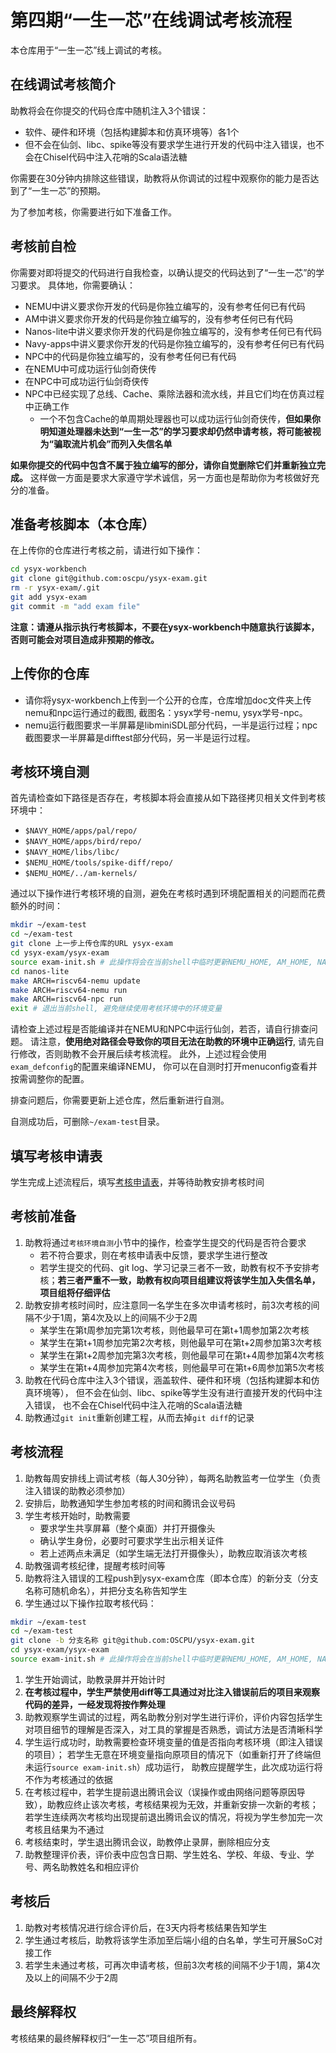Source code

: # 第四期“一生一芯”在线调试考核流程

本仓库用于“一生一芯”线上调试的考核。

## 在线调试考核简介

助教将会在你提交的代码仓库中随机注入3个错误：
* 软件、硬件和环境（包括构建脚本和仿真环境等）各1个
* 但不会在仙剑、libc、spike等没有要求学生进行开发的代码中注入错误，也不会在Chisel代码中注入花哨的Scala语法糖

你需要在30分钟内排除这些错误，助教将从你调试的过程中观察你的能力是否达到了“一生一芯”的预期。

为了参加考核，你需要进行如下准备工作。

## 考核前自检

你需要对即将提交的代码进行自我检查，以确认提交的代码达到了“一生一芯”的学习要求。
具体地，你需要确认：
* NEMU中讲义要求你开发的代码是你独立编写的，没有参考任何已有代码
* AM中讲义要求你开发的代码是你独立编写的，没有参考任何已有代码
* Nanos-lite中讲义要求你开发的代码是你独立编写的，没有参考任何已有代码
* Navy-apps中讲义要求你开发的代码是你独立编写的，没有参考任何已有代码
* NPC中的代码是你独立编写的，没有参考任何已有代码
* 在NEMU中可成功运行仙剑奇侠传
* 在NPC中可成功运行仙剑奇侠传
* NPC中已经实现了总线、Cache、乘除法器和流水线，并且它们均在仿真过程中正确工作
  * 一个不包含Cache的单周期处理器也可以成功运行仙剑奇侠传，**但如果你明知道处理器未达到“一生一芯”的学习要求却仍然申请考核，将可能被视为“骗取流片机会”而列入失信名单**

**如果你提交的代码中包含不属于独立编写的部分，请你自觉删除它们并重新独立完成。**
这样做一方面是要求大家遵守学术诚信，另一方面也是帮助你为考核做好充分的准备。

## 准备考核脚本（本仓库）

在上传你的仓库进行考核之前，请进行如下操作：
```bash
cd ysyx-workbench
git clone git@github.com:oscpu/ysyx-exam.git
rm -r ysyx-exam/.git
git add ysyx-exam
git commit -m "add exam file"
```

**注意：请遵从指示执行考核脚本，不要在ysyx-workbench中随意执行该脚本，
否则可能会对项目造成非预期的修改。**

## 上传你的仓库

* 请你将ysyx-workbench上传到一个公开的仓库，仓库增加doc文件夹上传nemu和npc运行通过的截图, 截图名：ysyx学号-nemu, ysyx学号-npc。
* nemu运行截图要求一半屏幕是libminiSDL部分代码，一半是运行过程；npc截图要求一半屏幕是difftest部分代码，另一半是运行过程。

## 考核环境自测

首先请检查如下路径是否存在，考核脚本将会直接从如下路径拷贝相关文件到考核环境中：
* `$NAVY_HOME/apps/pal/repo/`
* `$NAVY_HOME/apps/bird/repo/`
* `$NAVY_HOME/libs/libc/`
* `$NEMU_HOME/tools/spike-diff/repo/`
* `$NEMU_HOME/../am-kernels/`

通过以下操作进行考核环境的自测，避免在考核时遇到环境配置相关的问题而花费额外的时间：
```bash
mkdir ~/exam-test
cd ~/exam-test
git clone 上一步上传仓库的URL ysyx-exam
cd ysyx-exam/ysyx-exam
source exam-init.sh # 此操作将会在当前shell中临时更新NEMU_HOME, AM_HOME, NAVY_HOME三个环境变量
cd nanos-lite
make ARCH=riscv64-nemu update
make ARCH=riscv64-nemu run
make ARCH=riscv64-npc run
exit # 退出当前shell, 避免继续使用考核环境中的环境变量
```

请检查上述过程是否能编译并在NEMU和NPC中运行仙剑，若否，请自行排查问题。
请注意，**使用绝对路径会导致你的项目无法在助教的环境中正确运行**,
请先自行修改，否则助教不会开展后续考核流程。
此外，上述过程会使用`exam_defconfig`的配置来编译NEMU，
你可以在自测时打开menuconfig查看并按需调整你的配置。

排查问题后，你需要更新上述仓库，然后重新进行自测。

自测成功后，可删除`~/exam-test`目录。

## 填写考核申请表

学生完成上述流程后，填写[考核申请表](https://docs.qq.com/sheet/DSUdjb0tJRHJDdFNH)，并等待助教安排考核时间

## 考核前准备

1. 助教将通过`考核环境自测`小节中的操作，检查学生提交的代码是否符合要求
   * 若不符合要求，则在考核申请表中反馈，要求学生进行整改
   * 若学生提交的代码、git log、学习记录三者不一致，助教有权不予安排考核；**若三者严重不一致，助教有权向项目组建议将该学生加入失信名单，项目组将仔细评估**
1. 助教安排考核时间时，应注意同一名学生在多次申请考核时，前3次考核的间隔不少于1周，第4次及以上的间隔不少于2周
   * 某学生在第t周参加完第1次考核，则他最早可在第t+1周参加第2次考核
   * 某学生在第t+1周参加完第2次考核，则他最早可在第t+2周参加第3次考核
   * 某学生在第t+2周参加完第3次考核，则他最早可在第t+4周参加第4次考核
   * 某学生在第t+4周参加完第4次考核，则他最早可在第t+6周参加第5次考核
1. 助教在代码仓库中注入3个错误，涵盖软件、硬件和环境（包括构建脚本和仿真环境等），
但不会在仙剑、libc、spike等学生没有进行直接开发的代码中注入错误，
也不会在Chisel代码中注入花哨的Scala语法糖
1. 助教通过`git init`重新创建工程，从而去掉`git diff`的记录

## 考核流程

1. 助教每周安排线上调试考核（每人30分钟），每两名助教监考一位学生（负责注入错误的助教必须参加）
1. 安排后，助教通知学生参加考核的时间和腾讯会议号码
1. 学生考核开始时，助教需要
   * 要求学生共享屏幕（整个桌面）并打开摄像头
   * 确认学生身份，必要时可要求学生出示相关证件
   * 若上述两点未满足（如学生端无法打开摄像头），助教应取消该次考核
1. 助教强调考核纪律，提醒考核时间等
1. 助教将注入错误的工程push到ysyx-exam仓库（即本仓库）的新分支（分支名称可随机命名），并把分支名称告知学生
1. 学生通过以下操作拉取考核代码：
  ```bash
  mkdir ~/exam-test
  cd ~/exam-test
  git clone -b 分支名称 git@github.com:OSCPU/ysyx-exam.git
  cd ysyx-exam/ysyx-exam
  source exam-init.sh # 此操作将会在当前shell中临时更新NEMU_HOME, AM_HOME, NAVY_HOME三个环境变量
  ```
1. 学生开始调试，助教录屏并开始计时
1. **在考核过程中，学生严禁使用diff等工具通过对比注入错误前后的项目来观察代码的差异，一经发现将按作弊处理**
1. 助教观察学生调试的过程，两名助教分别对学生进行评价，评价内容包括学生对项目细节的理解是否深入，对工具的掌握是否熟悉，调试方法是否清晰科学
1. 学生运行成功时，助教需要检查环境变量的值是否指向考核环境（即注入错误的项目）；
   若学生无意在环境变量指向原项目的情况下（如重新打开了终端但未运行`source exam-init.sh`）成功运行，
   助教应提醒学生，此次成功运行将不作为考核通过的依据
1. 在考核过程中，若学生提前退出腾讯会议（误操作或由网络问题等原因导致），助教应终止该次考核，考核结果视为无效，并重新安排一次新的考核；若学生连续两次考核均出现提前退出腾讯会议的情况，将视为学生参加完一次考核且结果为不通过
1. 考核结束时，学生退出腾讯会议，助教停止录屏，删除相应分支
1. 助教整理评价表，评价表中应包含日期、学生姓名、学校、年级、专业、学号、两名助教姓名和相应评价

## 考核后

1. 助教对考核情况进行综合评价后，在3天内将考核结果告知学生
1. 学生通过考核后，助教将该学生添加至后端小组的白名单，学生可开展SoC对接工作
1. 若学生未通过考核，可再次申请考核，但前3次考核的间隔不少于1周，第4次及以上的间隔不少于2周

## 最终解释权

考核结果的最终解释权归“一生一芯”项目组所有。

◆ ◆ ◆ ◆

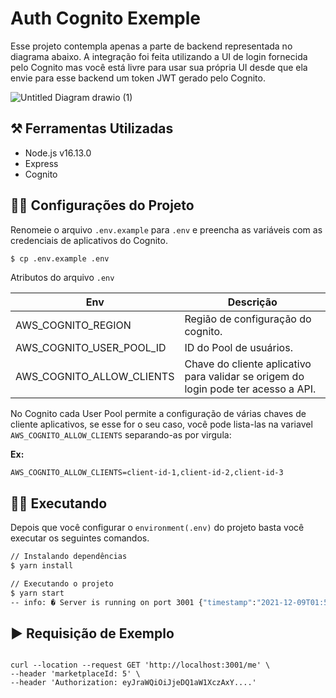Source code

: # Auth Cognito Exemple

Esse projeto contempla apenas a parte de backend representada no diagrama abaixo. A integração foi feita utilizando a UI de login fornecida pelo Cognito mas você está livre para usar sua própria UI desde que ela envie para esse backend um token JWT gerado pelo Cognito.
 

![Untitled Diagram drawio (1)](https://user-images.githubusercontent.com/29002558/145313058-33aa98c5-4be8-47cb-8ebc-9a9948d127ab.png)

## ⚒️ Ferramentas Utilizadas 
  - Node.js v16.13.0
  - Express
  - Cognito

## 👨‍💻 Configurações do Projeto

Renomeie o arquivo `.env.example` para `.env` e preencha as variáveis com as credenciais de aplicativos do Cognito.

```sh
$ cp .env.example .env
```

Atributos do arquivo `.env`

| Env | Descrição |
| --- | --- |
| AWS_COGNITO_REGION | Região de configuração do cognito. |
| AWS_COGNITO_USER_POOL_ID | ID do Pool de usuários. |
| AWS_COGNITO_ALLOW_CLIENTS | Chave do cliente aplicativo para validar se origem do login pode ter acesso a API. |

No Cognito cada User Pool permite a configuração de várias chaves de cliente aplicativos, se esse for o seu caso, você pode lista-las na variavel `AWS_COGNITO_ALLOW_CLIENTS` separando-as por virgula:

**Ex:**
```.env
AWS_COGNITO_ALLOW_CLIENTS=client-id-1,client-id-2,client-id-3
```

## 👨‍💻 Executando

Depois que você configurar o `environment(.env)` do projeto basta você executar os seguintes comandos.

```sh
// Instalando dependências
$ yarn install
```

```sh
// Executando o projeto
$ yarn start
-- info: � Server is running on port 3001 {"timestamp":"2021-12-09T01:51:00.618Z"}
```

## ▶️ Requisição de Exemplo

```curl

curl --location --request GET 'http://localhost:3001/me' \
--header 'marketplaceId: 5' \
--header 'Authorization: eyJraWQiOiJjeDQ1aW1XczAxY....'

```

◆ ◆ ◆ ◆

WHAT TO PRODUCE - Pull every line containing the string "libc" out of the data above and copy it.

SOLUTION FOR THIS PROBLEM -
* 但不会在仙剑、libc、spike等没有要求学生进行开发的代码中注入错误，也不会在Chisel代码中注入花哨的Scala语法糖
* `$NAVY_HOME/libs/libc/`
但不会在仙剑、libc、spike等学生没有进行直接开发的代码中注入错误，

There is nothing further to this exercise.